TASK DESCRIPTION> List all lines in the material below that contain "label".

DATA SECTION>
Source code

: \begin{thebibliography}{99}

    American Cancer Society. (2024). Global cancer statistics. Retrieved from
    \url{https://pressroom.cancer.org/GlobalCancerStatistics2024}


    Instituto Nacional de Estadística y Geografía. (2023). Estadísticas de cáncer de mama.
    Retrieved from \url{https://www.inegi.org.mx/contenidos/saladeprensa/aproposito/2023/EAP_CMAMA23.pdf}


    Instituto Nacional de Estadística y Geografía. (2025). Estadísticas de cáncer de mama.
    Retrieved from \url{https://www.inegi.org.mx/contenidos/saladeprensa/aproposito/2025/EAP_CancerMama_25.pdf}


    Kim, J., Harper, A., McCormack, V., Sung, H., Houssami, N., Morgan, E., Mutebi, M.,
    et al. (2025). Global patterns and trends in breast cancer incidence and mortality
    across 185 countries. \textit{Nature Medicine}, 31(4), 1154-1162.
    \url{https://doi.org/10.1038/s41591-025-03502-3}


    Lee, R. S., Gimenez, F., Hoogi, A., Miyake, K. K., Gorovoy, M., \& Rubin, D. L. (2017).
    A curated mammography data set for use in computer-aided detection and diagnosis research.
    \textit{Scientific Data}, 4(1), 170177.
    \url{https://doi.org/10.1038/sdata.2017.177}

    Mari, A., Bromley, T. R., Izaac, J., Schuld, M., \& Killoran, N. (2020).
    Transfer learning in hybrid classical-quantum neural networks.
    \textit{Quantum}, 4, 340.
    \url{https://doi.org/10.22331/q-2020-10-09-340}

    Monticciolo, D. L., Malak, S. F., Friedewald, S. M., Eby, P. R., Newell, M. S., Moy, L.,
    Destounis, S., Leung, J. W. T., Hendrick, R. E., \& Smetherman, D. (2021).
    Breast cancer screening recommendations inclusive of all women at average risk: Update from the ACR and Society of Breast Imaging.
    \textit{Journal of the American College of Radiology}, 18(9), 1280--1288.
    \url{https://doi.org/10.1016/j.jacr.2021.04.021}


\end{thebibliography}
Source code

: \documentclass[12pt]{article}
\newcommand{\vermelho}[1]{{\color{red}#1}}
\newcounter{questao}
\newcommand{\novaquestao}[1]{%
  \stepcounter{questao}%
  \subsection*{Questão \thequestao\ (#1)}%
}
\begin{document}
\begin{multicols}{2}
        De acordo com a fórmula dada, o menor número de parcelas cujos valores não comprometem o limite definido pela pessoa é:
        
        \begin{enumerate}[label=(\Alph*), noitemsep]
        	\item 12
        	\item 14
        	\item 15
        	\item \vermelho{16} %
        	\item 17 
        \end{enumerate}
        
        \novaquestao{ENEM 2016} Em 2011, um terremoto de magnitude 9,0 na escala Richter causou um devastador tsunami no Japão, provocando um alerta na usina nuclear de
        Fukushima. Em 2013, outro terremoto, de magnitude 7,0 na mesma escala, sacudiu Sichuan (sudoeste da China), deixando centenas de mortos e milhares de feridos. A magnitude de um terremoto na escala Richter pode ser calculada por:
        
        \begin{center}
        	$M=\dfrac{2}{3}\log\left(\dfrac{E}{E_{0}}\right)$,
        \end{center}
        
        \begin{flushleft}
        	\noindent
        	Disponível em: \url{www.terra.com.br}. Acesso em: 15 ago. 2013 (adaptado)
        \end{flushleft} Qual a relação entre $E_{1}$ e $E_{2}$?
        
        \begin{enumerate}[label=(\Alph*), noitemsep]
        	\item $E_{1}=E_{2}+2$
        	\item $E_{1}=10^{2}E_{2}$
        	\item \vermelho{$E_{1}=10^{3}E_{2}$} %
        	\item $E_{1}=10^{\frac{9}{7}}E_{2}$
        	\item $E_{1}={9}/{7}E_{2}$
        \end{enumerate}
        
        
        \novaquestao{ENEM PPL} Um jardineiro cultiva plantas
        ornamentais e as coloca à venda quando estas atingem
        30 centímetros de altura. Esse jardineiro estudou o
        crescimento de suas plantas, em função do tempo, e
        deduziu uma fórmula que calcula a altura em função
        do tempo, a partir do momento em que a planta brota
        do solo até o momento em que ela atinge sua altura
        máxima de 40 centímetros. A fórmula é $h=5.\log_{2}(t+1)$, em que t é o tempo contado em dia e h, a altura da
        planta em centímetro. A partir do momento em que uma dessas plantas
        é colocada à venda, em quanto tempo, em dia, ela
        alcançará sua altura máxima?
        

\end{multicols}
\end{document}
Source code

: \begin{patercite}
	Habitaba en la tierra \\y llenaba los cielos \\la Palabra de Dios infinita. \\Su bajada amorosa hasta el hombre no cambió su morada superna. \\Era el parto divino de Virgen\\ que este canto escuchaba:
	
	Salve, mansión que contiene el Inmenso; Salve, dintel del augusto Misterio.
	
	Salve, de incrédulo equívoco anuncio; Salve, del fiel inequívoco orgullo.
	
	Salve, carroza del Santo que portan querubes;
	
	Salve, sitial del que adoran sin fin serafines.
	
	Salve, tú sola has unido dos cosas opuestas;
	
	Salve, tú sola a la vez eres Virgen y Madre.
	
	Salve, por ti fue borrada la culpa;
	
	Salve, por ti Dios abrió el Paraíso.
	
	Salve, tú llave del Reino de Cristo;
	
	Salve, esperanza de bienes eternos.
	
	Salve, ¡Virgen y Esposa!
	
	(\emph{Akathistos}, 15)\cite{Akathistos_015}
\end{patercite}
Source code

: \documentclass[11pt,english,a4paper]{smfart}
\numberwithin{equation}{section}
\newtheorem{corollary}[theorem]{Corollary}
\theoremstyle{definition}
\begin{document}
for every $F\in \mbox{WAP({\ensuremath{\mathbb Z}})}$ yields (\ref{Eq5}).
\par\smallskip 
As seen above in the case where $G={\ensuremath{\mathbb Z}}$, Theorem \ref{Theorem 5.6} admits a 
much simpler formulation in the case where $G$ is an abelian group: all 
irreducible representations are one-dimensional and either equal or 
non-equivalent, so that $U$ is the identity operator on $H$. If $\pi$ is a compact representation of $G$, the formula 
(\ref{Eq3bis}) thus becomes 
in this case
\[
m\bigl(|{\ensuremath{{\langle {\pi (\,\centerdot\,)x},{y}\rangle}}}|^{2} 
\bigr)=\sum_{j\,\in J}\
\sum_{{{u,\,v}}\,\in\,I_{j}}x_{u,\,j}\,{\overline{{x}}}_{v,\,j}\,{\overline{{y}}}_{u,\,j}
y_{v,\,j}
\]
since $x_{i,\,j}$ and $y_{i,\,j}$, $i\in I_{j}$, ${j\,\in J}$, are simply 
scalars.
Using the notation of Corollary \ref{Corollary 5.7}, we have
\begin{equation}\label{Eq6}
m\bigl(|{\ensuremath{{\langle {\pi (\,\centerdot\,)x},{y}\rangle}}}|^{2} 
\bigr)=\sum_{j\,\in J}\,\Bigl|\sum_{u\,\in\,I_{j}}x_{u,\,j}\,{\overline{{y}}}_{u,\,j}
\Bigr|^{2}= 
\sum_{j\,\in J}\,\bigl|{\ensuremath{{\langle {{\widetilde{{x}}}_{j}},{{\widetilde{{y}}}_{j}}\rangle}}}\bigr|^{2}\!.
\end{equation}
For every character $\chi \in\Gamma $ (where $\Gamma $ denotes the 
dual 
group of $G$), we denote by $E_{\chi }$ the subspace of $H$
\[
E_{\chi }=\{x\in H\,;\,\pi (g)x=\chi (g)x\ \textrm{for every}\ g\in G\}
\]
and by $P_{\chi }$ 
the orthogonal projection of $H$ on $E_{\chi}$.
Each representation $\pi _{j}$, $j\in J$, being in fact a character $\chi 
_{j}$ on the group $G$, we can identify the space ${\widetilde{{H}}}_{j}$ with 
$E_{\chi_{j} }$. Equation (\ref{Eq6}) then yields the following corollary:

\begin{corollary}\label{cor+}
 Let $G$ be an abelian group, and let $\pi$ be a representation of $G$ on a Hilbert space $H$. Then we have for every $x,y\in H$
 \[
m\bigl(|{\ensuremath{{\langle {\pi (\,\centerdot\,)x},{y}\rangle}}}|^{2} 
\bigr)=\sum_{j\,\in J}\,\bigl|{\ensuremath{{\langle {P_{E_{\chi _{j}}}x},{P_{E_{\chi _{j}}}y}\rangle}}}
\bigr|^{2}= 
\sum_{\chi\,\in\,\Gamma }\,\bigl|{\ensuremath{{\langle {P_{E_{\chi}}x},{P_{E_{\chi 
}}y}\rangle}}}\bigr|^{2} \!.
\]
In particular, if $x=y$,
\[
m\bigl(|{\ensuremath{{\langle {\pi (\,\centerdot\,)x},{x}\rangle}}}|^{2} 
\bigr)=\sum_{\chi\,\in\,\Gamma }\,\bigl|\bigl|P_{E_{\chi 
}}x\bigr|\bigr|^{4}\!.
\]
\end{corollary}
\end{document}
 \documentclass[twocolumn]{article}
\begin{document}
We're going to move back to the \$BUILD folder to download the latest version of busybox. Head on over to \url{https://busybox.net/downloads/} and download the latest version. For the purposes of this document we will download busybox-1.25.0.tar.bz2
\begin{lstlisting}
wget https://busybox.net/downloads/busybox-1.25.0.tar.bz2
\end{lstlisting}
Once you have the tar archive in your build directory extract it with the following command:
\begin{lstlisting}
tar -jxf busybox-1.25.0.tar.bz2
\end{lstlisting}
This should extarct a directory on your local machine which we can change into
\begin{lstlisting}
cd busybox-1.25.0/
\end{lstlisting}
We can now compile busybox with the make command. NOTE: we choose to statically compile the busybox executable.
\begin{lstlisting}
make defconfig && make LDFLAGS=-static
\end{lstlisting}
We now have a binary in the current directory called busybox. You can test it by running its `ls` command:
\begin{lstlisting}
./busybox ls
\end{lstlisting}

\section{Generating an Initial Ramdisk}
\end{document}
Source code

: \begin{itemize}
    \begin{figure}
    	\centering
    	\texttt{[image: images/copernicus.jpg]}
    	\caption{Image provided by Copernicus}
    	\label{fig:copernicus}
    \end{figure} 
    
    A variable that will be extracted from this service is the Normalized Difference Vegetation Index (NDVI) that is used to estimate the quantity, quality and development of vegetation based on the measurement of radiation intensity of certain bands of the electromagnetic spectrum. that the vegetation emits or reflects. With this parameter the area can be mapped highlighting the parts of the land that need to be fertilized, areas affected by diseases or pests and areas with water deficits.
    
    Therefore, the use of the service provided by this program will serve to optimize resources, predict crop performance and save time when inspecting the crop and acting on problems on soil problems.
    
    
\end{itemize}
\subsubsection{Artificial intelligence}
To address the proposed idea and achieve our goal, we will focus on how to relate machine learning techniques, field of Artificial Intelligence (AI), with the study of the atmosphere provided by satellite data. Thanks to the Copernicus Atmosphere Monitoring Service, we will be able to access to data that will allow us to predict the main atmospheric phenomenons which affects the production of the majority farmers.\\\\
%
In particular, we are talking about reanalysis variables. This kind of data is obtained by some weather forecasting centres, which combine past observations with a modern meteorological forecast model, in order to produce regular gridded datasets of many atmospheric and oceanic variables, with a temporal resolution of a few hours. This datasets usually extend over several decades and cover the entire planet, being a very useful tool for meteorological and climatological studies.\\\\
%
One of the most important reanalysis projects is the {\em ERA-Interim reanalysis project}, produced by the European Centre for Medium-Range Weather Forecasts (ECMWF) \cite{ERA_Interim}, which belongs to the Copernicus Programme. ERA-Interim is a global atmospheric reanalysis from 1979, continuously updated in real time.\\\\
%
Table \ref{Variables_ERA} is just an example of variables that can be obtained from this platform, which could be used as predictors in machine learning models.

OUTPUT>
        \begin{enumerate}[label=(\Alph*), noitemsep]
        \begin{enumerate}[label=(\Alph*), noitemsep]
\begin{equation}\label{Eq6}
\begin{corollary}\label{cor+}
    	\label{fig:copernicus}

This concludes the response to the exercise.